• Requirement: Once the line with "相比于传统的SIM卡，克罗地" is found in the data, output it and each following line exactly, up to and including the line with "克罗地亚的eSIM卡续费并不", and nothing before or after.
┌─ Entries shown
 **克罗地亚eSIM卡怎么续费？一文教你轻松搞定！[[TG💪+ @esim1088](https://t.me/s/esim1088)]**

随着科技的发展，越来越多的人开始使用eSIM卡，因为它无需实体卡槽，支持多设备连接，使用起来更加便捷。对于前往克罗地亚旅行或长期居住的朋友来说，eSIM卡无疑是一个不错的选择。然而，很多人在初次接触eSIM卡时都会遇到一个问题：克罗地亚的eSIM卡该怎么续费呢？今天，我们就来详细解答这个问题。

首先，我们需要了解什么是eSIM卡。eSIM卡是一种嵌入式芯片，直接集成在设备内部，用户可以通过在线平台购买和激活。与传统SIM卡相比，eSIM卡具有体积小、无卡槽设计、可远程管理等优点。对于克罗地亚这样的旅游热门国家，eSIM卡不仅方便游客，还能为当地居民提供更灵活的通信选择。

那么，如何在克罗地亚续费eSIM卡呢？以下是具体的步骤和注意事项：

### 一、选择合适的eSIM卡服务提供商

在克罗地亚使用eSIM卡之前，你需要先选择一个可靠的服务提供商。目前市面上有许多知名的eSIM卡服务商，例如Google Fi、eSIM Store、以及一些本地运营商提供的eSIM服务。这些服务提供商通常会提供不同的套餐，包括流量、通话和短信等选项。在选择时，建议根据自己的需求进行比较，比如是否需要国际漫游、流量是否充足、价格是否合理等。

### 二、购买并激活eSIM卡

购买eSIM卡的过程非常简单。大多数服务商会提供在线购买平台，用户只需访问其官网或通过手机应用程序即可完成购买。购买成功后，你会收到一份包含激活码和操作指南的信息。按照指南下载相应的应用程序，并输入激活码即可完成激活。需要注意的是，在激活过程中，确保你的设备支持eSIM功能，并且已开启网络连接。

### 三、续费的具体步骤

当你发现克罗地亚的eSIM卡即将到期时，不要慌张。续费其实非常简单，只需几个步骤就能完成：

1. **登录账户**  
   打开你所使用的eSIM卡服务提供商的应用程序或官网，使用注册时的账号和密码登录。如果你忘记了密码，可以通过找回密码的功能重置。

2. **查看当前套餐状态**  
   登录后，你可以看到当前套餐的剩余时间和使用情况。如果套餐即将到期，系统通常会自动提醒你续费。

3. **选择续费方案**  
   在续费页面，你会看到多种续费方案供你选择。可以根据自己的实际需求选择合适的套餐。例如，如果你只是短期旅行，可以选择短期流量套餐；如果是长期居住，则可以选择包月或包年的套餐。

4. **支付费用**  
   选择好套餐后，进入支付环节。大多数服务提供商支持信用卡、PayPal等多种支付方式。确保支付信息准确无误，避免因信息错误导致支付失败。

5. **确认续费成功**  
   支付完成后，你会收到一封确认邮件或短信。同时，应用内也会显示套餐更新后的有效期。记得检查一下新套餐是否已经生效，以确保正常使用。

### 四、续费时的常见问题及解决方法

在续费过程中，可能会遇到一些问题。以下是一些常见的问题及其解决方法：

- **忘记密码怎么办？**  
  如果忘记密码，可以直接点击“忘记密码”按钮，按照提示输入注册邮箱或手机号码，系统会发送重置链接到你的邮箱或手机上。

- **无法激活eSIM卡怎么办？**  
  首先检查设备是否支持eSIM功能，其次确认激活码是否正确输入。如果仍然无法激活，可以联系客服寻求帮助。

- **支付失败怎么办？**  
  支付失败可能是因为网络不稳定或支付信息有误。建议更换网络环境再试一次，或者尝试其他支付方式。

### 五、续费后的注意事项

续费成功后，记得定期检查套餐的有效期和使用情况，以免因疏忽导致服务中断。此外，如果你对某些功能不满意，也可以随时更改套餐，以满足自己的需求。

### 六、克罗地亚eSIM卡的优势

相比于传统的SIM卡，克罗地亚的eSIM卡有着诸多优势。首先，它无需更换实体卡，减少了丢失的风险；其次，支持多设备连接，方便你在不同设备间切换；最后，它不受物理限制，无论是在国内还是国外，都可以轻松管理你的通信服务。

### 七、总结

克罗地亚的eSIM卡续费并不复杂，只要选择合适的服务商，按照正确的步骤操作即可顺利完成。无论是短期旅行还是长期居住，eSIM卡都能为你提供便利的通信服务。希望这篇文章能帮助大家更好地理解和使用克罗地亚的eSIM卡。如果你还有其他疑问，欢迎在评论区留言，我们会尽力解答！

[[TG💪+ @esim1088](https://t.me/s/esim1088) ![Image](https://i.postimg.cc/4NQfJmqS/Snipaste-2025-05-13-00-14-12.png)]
└─
• Exercise answer:
相比于传统的SIM卡，克罗地亚的eSIM卡有着诸多优势。首先，它无需更换实体卡，减少了丢失的风险；其次，支持多设备连接，方便你在不同设备间切换；最后，它不受物理限制，无论是在国内还是国外，都可以轻松管理你的通信服务。

### 七、总结

克罗地亚的eSIM卡续费并不复杂，只要选择合适的服务商，按照正确的步骤操作即可顺利完成。无论是短期旅行还是长期居住，eSIM卡都能为你提供便利的通信服务。希望这篇文章能帮助大家更好地理解和使用克罗地亚的eSIM卡。如果你还有其他疑问，欢迎在评论区留言，我们会尽力解答！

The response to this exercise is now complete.